AI companies continue to paint the tech as a mesmerizing, revolutionary inflection point for humanity that justifies enormous capital expenditures to run wildly resource-intensive AI models.

But when real-life users become more familiar with the tech — realizing that, at their core, products like ChatGPT are word prediction algorithms rather than human-like sentient entities — it can be a major turnoff, as the Wall Street Journal reports.

As detailed in a study published in the Journal of Marketing earlier this year, an international team of researchers found that the AI’s biggest fans tend to be the people with the shallowest familiarity with it.

“Contrary to expectations revealed in four surveys, cross-country data and six additional studies find that people with lower AI literacy are typically more receptive to AI,” they wrote, proposing that “people with lower AI literacy are more likely to perceive AI as magical and experience feelings of awe in the face of AI’s execution of tasks that seem to require uniquely human attributes.”

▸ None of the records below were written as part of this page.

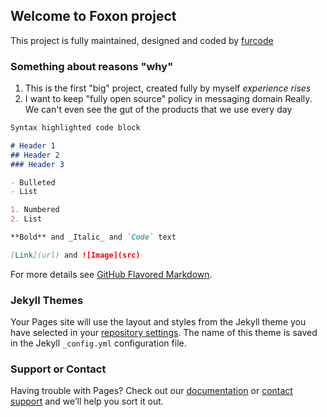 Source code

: ## Welcome to Foxon project

This project is fully maintained, designed and coded by [furcode](https://guides.github.com/furc0de/)

### Something about reasons "why"

1. This is the first "big" project, created fully by myself *experience rises* 
2. I want to keep "fully open source" policy in messaging domain
   Really. We can't even see the gut of the products that we use every day

```markdown
Syntax highlighted code block

# Header 1
## Header 2
### Header 3

- Bulleted
- List

1. Numbered
2. List

**Bold** and _Italic_ and `Code` text

[Link](url) and ![Image](src)
```

For more details see [GitHub Flavored Markdown](https://guides.github.com/features/mastering-markdown/).

### Jekyll Themes

Your Pages site will use the layout and styles from the Jekyll theme you have selected in your [repository settings](https://github.com/FurC0de/Foxon/settings). The name of this theme is saved in the Jekyll `_config.yml` configuration file.

### Support or Contact

Having trouble with Pages? Check out our [documentation](https://help.github.com/categories/github-pages-basics/) or [contact support](https://github.com/contact) and we’ll help you sort it out.
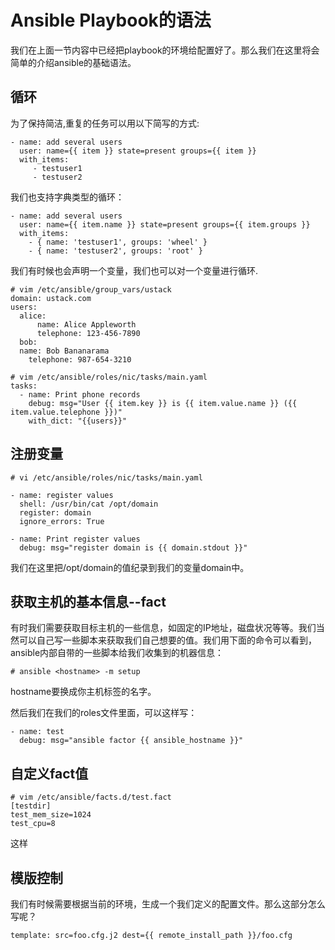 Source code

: # Ansible Playbook的语法

我们在上面一节内容中已经把playbook的环境给配置好了。那么我们在这里将会简单的介绍ansible的基础语法。

## 循环

为了保持简洁,重复的任务可以用以下简写的方式:

```
- name: add several users
  user: name={{ item }} state=present groups={{ item }}
  with_items:
     - testuser1
     - testuser2
```

我们也支持字典类型的循环：

```
- name: add several users
  user: name={{ item.name }} state=present groups={{ item.groups }}
  with_items:
    - { name: 'testuser1', groups: 'wheel' }
    - { name: 'testuser2', groups: 'root' }
```

我们有时候也会声明一个变量，我们也可以对一个变量进行循环.

```
# vim /etc/ansible/group_vars/ustack
domain: ustack.com
users:
  alice:
      name: Alice Appleworth
      telephone: 123-456-7890
  bob:
  name: Bob Bananarama
    telephone: 987-654-3210

# vim /etc/ansible/roles/nic/tasks/main.yaml
tasks:
  - name: Print phone records
    debug: msg="User {{ item.key }} is {{ item.value.name }} ({{ item.value.telephone }})"
    with_dict: "{{users}}"
```

## 注册变量

```
# vi /etc/ansible/roles/nic/tasks/main.yaml

- name: register values
  shell: /usr/bin/cat /opt/domain
  register: domain
  ignore_errors: True

- name: Print register values
  debug: msg="register domain is {{ domain.stdout }}"
```

我们在这里把/opt/domain的值纪录到我们的变量domain中。

## 获取主机的基本信息--fact

有时我们需要获取目标主机的一些信息，如固定的IP地址，磁盘状况等等。我们当然可以自己写一些脚本来获取我们自己想要的值。我们用下面的命令可以看到，ansible内部自带的一些脚本给我们收集到的机器信息：

```
# ansible <hostname> -m setup
```

hostname要换成你主机标签的名字。

然后我们在我们的roles文件里面，可以这样写：

```
- name: test
  debug: msg="ansible factor {{ ansible_hostname }}"
```

## 自定义fact值

```
# vim /etc/ansible/facts.d/test.fact
[testdir]
test_mem_size=1024
test_cpu=8
```

这样

## 模版控制

我们有时候需要根据当前的环境，生成一个我们定义的配置文件。那么这部分怎么写呢？

```
template: src=foo.cfg.j2 dest={{ remote_install_path }}/foo.cfg
```



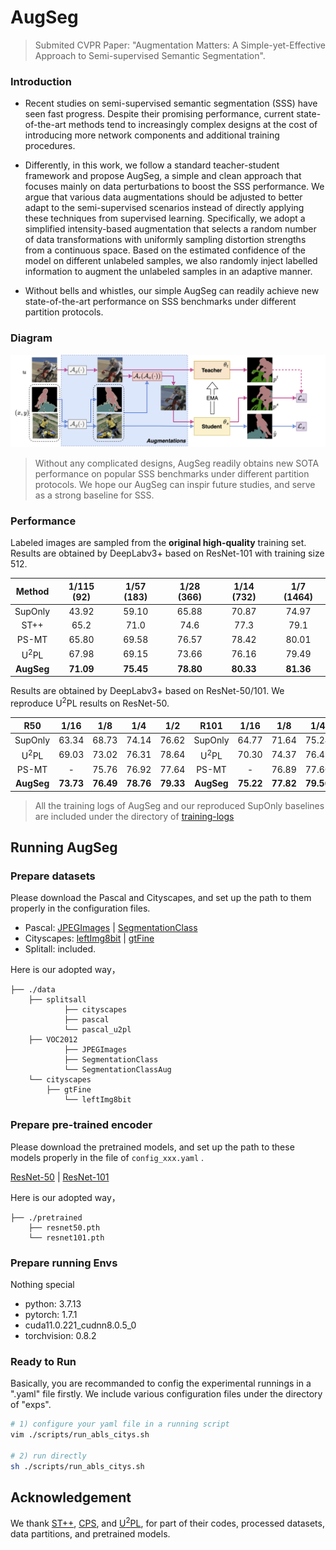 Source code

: # AugSeg

> Submited CVPR Paper: "Augmentation Matters: A Simple-yet-Effective Approach to Semi-supervised Semantic Segmentation".



### Introduction


- Recent studies on semi-supervised semantic segmentation (SSS) have seen fast progress. Despite their promising performance, current state-of-the-art methods tend to increasingly complex designs at the cost of introducing more network components and additional training procedures. 

- Differently, in this work, we follow a standard teacher-student framework and propose AugSeg, a simple and clean approach that focuses mainly on data perturbations to boost the SSS performance. We argue that various data augmentations should be adjusted to better adapt to the semi-supervised scenarios instead of directly applying these techniques from supervised learning. Specifically, we adopt a simplified intensity-based augmentation that selects a random number of data transformations with uniformly sampling distortion strengths from a continuous space. Based on the estimated confidence of the model on different unlabeled samples, we also randomly inject labelled information to augment the unlabeled samples in an adaptive manner. 

- Without bells and whistles, our simple AugSeg can readily achieve new state-of-the-art performance on SSS benchmarks under different partition protocols.




### Diagram

![](./docs/Augseg-diagram.png)

> Without any  complicated designs, AugSeg readily obtains new SOTA performance on popular SSS benchmarks under different partition protocols. We hope our AugSeg can inspir future studies, and serve as a strong baseline for SSS.



### Performance

Labeled images are sampled from the **original high-quality** training set. Results are obtained by DeepLabv3+ based on ResNet-101 with training size 512.

| Method                      | 1/115 (92)| 1/57 (183)| 1/28 (366)| 1/14 (732)| 1/7 (1464)  |
| :-------------------------: | :-------: | :-------: | :-------: | :-------: | :---------: |
| SupOnly                     | 43.92 | 59.10| 65.88 | 70.87 | 74.97 |
| ST++                        | 65.2      | 71.0      | 74.6      | 77.3      | 79.1        |
| PS-MT                       | 65.80      | 69.58      | 76.57      | 78.42      | 80.01        |
| U<sup>2</sup>PL             | 67.98      | 69.15      | 73.66      | 76.16      | 79.49        |
| **AugSeg**         | **71.09** | **75.45**  | **78.80**  | **80.33**  | **81.36**    |


Results are obtained by DeepLabv3+ based on ResNet-50/101. We reproduce U<sup>2</sup>PL results on ResNet-50.

| R50                      | 1/16   | 1/8     | 1/4       | 1/2 | R101 | 1/16        | 1/8       | 1/4 | 1/2 |
| :-------------------------: | :-------: | :-------: | :-------: | :-------: | :---------: | :---------: | :---------: | --------------------------- | --------------------------- |
| SupOnly                     | 63.34 | 68.73 | 74.14 | 76.62 | SupOnly | 64.77   | 71.64     | 75.24 | 78.03 |
| U<sup>2</sup>PL             | 69.03 | 73.02     | 76.31     | 78.64 | U<sup>2</sup>PL | 70.30 | 74.37 | 76.47 | 79.05 |
| PS-MT             | -      | 75.76   | 76.92    | 77.64 | PS-MT | - | 76.89 | 77.60 | 79.09 |
| **AugSeg**    | **73.73** | **76.49** | **78.76** | **79.33** | **AugSeg** | **75.22** | **77.82** | **79.56** | **80.43** |

> All the training logs of AugSeg and our reproduced SupOnly baselines are included under the directory of [training-logs](./training-logs)



## Running AugSeg

### Prepare datasets

Please download the Pascal and Cityscapes, and set up the path to them properly in the configuration files.

- Pascal: [JPEGImages](http://host.robots.ox.ac.uk/pascal/VOC/voc2012/VOCtrainval_11-May-2012.tar) | [SegmentationClass](https://drive.google.com/file/d/1ikrDlsai5QSf2GiSUR3f8PZUzyTubcuF/view?usp=sharing)
- Cityscapes: [leftImg8bit](https://www.cityscapes-dataset.com/file-handling/?packageID=3) | [gtFine](https://drive.google.com/file/d/1E_27g9tuHm6baBqcA7jct_jqcGA89QPm/view?usp=sharing)
- Splitall: included.

Here is our adopted way，
```
├── ./data
    ├── splitsall
    		├── cityscapes
    		├── pascal
    		└── pascal_u2pl 
    ├── VOC2012
    		├── JPEGImages
    		├── SegmentationClass
    		└── SegmentationClassAug
    └── cityscapes
        ├── gtFine
    		└── leftImg8bit
```



### Prepare pre-trained encoder

Please download the pretrained models, and set up the path to these models properly in the file of `config_xxx.yaml` .

[ResNet-50](https://drive.google.com/file/d/1AuyE_rCUSwDpjMJHMPklXeKdZpdH1-6F/view?usp=sharing) | [ResNet-101](https://drive.google.com/file/d/13jNMOEYkqBC3CimlSSw-sWRHVZEeROmK/view?usp=sharing) 

Here is our adopted way，

```
├── ./pretrained
    ├── resnet50.pth
    └── resnet101.pth
```



### Prepare running Envs

Nothing special
- python: 3.7.13
- pytorch: 1.7.1
- cuda11.0.221_cudnn8.0.5_0
- torchvision:  0.8.2 



### Ready to Run

Basically, you are recommanded to config the experimental runnings in a ".yaml" file firstly. 
We include various configuration files under the directory of "exps".


```bash
# 1) configure your yaml file in a running script
vim ./scripts/run_abls_citys.sh

# 2) run directly
sh ./scripts/run_abls_citys.sh

```


## Acknowledgement

We thank [ST++](https://github.com/LiheYoung/ST-PlusPlus), [CPS](https://github.com/charlesCXK/TorchSemiSeg), and [U<sup>2</sup>PL](https://github.com/Haochen-Wang409/U2PL), for part of their codes, processed datasets, data partitions, and pretrained models.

It’s an especially pertinent topic due to the widespread use of the tech among students, who may lack the literacy to make informed decisions on when or how to use AI — and employ it as a crutch to avoid learning deeper reasoning, writing, and research skills of their own. Of course, those students are likely to become even more reliant on companies like OpenAI as they age and enter the workforce.

“When you don’t really get what’s going on under the hood, AI creating these things seems amazing, and that’s when it can feel magical,” University of Southern California associate professor of marketing Stephanie Tully told the WSJ. “And that feeling can actually increase people’s willingness to use it.”

The findings should serve as a wake-up call for the industry. Instead of leading to higher adoption, those who are more clued in to how the tech works are less likely to use it, flying in the face of the assumption that greater technical knowledge will lead to wider adoption.

“In other domains, like wine, the people who know the most about it are wine lovers,” Tully told the WSJ. “With AI, it’s the opposite.”

In an experiment, the researchers gave 234 undergraduate students a questionnaire, asking them whether they would use AI to help with writing four different papers.

Those who scored lower on AI literacy were more willing to use the tech to complete the assignments. That’s despite them being more concerned about AI ethics and its potential to impact humanity negatively.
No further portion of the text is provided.